> _Data to use_
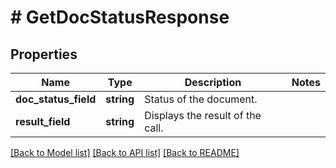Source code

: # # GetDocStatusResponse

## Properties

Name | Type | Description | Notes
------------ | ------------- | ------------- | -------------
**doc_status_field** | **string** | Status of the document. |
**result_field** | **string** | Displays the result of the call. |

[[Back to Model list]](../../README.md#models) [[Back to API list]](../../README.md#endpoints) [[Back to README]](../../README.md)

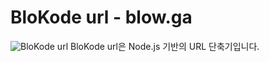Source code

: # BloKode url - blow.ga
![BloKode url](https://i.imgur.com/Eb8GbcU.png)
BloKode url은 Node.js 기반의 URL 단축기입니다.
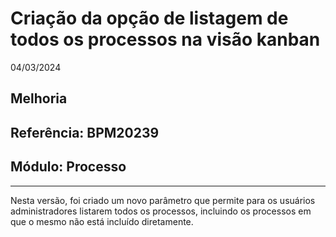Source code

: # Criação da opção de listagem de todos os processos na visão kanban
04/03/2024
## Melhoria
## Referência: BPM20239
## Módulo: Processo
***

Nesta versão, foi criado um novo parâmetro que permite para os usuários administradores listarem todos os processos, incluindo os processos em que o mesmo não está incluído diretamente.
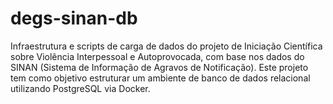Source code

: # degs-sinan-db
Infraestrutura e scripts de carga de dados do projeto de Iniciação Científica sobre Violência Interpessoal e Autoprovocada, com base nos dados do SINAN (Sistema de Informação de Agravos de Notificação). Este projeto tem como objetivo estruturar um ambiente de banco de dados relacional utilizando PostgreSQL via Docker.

* * *

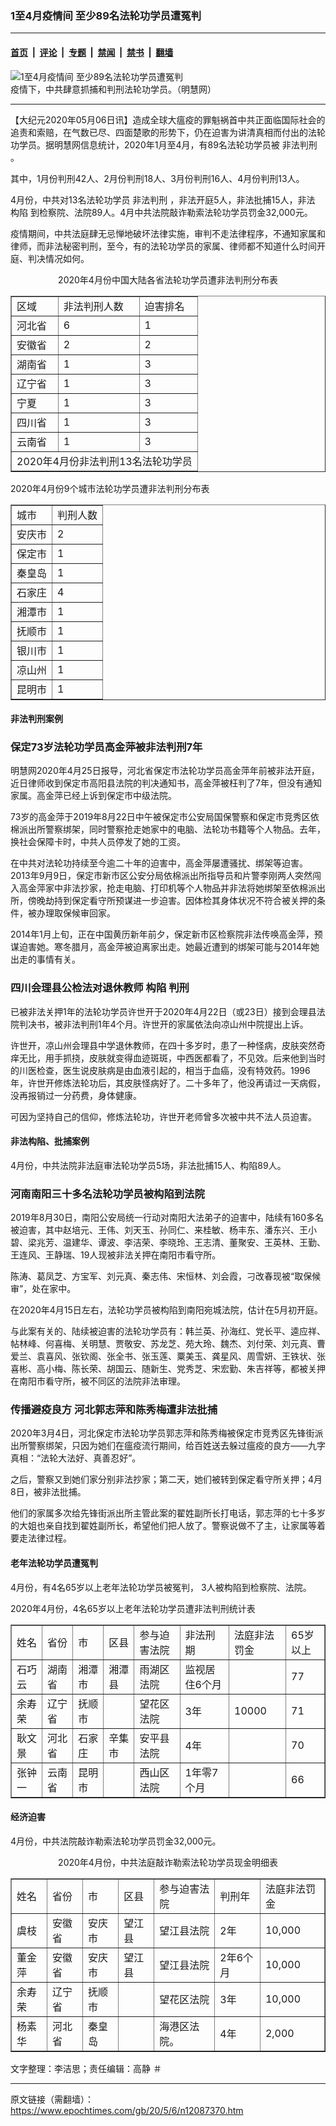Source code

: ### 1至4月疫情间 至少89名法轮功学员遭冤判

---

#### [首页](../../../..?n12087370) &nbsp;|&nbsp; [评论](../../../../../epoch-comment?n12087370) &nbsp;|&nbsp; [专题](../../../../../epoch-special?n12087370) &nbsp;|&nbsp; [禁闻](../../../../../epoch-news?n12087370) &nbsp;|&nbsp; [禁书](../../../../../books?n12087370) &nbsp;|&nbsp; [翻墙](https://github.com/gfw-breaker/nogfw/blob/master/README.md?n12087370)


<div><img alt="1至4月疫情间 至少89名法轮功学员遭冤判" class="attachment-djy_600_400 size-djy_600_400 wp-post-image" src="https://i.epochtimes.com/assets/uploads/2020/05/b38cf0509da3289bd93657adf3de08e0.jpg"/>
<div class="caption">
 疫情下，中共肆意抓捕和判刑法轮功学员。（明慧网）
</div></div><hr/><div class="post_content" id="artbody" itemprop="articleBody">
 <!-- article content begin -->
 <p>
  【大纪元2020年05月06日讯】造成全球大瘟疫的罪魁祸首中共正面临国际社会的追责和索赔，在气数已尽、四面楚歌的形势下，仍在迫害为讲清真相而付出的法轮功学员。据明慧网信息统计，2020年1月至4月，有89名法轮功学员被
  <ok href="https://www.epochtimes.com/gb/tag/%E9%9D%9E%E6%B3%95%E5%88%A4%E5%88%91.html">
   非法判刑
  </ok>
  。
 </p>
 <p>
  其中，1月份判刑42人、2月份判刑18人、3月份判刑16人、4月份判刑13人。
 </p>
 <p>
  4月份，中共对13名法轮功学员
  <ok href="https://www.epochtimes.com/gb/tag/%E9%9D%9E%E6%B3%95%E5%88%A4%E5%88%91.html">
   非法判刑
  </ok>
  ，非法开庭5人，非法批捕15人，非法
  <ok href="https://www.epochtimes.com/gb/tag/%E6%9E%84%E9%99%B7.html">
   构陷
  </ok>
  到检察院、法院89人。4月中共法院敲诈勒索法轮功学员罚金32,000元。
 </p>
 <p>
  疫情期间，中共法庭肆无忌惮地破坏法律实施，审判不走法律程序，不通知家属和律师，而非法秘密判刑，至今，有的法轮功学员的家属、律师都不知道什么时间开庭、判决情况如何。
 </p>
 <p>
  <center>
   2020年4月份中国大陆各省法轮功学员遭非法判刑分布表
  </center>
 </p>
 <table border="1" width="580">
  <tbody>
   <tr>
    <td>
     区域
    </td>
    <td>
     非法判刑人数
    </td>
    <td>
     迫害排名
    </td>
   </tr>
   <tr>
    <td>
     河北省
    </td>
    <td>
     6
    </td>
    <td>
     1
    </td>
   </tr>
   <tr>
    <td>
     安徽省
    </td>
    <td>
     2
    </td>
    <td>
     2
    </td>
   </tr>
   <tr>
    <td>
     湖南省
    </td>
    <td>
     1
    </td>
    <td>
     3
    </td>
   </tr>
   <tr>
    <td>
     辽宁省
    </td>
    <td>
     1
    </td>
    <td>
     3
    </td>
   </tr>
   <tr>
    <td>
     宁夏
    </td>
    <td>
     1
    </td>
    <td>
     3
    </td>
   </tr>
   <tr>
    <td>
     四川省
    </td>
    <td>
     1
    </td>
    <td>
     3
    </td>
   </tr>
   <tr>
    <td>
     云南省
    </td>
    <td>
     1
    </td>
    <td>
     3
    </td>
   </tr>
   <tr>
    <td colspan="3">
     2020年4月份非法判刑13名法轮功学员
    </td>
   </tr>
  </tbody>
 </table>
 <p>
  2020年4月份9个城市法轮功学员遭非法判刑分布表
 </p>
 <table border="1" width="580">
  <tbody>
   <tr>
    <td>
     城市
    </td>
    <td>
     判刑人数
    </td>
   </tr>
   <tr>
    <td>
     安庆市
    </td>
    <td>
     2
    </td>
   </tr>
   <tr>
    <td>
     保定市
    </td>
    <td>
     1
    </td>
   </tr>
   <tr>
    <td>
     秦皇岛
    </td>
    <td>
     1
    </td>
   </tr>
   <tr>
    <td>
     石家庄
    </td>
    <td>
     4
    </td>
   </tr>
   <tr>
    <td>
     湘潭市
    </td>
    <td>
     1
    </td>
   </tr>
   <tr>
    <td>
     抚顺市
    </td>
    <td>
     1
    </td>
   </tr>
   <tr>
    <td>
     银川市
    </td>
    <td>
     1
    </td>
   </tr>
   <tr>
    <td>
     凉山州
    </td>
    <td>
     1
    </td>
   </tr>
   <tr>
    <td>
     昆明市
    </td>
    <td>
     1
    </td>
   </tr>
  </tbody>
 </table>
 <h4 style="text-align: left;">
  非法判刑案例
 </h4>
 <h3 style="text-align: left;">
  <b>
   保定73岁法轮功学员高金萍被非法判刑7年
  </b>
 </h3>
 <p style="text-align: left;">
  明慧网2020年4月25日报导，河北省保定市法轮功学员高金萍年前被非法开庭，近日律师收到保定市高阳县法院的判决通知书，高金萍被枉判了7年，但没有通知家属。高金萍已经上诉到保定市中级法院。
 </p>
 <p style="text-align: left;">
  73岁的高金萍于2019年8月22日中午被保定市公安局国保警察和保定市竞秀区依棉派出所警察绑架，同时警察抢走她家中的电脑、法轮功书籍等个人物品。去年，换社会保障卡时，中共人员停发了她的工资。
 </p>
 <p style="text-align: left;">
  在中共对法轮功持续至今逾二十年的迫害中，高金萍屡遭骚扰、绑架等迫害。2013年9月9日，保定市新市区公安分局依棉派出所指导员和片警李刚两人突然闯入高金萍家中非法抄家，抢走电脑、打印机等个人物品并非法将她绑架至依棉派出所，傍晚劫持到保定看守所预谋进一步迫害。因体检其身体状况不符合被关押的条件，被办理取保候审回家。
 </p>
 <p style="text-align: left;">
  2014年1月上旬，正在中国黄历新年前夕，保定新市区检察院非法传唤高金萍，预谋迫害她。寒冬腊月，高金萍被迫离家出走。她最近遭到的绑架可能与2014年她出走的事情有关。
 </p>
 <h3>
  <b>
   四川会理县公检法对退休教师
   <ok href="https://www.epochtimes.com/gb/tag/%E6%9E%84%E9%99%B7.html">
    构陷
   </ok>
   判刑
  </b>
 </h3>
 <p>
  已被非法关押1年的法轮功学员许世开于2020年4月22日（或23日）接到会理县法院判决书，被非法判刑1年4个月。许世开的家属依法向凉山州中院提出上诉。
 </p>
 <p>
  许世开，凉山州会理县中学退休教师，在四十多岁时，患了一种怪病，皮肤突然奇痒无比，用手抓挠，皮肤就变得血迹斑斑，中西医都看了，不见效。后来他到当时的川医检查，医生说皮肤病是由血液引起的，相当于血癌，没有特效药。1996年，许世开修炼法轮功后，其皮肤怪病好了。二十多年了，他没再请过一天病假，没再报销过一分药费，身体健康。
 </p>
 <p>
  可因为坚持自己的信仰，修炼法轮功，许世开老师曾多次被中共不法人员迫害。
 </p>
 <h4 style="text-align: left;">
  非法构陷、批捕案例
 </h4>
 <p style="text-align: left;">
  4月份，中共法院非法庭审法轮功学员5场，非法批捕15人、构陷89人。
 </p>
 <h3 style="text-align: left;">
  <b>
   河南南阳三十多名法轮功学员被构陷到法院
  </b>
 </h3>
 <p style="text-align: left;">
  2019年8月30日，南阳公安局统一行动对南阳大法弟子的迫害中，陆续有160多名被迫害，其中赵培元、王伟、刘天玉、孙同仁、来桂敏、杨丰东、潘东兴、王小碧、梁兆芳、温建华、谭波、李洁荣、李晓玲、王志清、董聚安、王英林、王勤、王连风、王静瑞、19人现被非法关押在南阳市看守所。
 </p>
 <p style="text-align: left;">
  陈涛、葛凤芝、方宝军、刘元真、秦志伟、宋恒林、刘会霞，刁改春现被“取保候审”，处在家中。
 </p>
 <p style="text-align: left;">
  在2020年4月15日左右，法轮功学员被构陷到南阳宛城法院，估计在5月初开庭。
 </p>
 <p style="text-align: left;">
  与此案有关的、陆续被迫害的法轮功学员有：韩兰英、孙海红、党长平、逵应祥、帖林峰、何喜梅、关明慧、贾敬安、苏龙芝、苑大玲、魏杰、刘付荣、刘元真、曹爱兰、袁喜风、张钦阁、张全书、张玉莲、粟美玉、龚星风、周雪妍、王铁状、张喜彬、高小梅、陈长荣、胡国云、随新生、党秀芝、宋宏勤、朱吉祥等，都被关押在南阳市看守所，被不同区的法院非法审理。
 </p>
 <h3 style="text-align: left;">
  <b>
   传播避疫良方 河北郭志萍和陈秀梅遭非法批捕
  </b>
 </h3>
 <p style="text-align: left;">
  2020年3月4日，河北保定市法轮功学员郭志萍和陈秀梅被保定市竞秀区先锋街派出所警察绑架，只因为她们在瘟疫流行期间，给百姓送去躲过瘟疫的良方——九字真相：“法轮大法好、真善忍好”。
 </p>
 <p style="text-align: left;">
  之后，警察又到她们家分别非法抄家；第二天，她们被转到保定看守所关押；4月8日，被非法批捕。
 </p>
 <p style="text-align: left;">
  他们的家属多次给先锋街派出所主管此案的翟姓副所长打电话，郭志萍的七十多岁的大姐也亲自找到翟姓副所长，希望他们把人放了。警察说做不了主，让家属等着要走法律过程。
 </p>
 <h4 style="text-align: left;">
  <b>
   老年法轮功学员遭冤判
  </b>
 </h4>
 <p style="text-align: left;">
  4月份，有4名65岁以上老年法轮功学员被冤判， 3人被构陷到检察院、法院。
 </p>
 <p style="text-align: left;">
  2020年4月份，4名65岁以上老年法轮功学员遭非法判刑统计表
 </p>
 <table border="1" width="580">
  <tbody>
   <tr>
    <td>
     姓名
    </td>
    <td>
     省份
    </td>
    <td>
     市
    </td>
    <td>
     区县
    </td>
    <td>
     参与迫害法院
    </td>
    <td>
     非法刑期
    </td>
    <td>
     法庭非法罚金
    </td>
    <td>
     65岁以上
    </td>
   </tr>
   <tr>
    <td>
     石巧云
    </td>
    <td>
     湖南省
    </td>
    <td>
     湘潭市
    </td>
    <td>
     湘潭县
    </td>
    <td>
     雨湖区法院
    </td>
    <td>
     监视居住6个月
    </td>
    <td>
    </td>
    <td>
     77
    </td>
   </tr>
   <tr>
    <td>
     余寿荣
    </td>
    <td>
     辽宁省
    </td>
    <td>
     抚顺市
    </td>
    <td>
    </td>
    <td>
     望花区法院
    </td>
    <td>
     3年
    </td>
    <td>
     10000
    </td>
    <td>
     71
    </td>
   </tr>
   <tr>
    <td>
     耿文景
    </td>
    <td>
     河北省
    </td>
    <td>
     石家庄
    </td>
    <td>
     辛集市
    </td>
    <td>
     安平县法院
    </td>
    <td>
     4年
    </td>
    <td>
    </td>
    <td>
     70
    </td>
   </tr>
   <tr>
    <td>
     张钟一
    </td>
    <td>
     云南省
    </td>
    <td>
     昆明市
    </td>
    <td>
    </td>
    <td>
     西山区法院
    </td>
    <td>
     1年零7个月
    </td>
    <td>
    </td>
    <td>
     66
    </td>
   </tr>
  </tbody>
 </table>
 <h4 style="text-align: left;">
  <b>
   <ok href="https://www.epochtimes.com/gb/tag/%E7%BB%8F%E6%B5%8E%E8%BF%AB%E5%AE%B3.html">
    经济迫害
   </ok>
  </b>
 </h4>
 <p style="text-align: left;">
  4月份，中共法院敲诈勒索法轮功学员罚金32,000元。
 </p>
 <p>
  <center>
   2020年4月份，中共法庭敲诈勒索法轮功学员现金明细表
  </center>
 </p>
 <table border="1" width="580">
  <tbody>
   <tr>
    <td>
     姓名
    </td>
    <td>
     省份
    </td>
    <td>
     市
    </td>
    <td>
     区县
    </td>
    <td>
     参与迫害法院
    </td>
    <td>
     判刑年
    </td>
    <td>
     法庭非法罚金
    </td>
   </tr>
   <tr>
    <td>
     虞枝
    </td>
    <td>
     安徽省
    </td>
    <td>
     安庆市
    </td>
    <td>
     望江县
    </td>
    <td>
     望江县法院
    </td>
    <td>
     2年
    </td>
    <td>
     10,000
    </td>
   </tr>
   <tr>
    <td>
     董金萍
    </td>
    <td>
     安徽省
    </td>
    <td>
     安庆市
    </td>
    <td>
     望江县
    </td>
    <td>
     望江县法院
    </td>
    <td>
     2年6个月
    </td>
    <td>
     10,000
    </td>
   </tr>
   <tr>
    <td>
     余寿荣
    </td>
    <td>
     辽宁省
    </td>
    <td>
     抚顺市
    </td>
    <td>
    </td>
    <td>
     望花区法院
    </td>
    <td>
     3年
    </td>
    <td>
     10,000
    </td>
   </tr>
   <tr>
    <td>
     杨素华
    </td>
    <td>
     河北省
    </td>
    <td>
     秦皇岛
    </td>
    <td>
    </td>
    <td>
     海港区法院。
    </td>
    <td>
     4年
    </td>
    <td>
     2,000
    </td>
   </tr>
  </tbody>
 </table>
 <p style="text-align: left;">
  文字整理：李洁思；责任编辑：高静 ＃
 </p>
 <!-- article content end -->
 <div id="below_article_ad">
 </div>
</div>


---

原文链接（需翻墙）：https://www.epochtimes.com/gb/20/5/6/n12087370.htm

> _What you should do_
Identify each line in the entries with the word "epochtimes" and copy it.

> _Written answer_
<div><img alt="1至4月疫情间 至少89名法轮功学员遭冤判" class="attachment-djy_600_400 size-djy_600_400 wp-post-image" src="https://i.epochtimes.com/assets/uploads/2020/05/b38cf0509da3289bd93657adf3de08e0.jpg"/>
  <ok href="https://www.epochtimes.com/gb/tag/%E9%9D%9E%E6%B3%95%E5%88%A4%E5%88%91.html">
  <ok href="https://www.epochtimes.com/gb/tag/%E9%9D%9E%E6%B3%95%E5%88%A4%E5%88%91.html">
  <ok href="https://www.epochtimes.com/gb/tag/%E6%9E%84%E9%99%B7.html">
   <ok href="https://www.epochtimes.com/gb/tag/%E6%9E%84%E9%99%B7.html">
   <ok href="https://www.epochtimes.com/gb/tag/%E7%BB%8F%E6%B5%8E%E8%BF%AB%E5%AE%B3.html">
原文链接（需翻墙）：https://www.epochtimes.com/gb/20/5/6/n12087370.htm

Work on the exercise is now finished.